The gasoline price shock triggered by the Iran war is carving deeper economic fault lines across American households, new research from the Federal Reserve Bank of New York reveals, with the poorest drivers cutting back on driving just to afford the pump. The report, released Wednesday, found that lower-income households — those earning under $40,000 a year — slashed their fuel consumption by 7% in March but still spent 12% more on gas than the month before. Households earning $125,000 or above, by contrast, ramped up their gas spending by 19% while barely reducing their driving.
“We find that households had very different experiences with gasoline spending,” the New York Fed researchers wrote. “With the sharp increases in gasoline prices in March, a K-shaped pattern in gasoline consumption emerged — showing faster consumption growth for high income households relative to low-income households.”
The Iran war began on Feb. 28, and by the end of March gasoline prices had jumped roughly 25%, according to government consumer price data. As of May 6, prices have climbed about 50% since the conflict started. Overall gasoline consumption fell 3% in March, the New York Fed said, but the burden was distributed unevenly across income brackets.

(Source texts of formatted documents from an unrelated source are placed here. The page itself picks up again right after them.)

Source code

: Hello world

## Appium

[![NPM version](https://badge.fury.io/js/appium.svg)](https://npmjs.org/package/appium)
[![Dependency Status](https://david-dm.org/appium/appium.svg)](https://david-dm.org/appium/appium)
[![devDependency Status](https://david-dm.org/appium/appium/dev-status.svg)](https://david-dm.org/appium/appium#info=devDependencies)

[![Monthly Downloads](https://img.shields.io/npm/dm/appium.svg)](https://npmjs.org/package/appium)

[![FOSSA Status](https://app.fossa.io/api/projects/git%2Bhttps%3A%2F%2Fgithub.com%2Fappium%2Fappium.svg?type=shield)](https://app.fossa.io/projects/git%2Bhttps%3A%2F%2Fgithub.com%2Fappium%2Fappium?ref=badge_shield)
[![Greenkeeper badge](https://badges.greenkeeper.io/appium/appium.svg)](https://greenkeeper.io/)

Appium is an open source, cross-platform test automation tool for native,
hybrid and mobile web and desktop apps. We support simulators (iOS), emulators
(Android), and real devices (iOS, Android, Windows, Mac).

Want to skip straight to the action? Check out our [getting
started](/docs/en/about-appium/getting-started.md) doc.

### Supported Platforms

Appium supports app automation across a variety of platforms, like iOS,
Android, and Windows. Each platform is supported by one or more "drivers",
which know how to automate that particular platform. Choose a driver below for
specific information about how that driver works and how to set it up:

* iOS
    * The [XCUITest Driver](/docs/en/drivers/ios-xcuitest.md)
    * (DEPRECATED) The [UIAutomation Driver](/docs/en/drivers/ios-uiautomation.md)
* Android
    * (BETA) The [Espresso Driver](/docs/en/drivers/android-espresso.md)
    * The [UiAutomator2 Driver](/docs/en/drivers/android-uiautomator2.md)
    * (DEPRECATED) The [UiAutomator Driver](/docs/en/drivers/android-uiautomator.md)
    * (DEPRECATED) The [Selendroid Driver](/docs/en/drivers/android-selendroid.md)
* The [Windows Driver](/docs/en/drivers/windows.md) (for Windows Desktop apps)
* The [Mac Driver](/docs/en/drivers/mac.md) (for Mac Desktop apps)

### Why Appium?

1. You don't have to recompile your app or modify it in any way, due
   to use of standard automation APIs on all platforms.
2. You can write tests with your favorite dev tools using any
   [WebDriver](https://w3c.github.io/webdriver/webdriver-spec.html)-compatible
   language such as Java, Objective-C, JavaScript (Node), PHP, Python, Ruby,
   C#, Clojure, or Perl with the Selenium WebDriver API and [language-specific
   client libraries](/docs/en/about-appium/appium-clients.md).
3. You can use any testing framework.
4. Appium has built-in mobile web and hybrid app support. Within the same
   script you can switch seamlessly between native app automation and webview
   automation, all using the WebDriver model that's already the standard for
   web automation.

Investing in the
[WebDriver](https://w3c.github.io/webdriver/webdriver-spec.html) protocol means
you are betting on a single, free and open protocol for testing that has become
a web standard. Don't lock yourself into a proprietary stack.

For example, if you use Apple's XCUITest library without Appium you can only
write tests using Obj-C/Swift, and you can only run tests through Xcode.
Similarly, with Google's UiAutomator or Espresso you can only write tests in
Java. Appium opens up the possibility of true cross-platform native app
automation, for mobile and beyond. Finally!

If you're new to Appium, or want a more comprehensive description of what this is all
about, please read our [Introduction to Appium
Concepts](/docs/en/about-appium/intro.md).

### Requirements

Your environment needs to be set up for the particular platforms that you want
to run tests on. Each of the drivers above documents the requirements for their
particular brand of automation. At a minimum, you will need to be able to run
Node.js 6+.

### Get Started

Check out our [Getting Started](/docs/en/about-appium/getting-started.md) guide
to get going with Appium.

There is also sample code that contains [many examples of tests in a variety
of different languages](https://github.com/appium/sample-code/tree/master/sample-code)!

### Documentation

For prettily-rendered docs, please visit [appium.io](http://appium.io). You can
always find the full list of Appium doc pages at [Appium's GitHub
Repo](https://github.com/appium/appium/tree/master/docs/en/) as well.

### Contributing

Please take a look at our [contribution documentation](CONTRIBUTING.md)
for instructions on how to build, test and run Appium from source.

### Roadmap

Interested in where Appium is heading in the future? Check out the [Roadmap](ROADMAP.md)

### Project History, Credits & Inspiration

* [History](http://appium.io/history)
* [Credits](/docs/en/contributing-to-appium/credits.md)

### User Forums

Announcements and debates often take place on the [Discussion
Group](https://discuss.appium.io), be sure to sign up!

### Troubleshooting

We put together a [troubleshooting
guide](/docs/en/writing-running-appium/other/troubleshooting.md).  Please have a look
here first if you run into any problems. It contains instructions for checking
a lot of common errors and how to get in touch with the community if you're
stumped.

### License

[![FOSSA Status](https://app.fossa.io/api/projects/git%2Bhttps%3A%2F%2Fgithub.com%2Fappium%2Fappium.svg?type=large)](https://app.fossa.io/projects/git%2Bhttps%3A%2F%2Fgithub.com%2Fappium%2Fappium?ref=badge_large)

The report found that the divide between rich and poor in how they responded to the gas spike was larger than after the 2022 price shock that followed Russia’s invasion of Ukraine. Wealthier households have seen the value of their stocks and homes climb sharply since then, the Fed noted, while lower-income households — who leaned on government stimulus programs four years ago — had less of a buffer this time.
Separate data released last week by the Bank of America Institute, which compiles spending information from its customers’ anonymous accounts, showed that in the poorest third of U.S. households, one in ten now devotes 10% of their income to gasoline. For the highest-income households, that share is just 2.7%. The increase in pump spending has redirected money from discretionary purchases: annual growth in discretionary spending by poorer households decelerated in March from February, while it picked up for middle- and upper-income groups.
The New York Fed estimated that total spending at gas stations nationwide jumped 15% in March from the previous month. If sustained, the extra cost will siphon money from other forms of spending, reducing inflation-adjusted consumption and slowing the broader economy — though so far there are only limited signs of that happening. Consumer spending, adjusted for price changes, ticked up 0.2% in March, slightly below February’s 0.3% gain, the government reported last week.
The report’s authors said the findings suggest lower-income Americans have responded by driving less — perhaps carpooling, using public transit, or combining errands into fewer trips — while richer households have been able to absorb the higher prices with few, if any, lifestyle changes. For millions of households with tight budgets, the gas-price spike is deepening a pattern in which affluent Americans continue to prosper while the poorest fall further behind.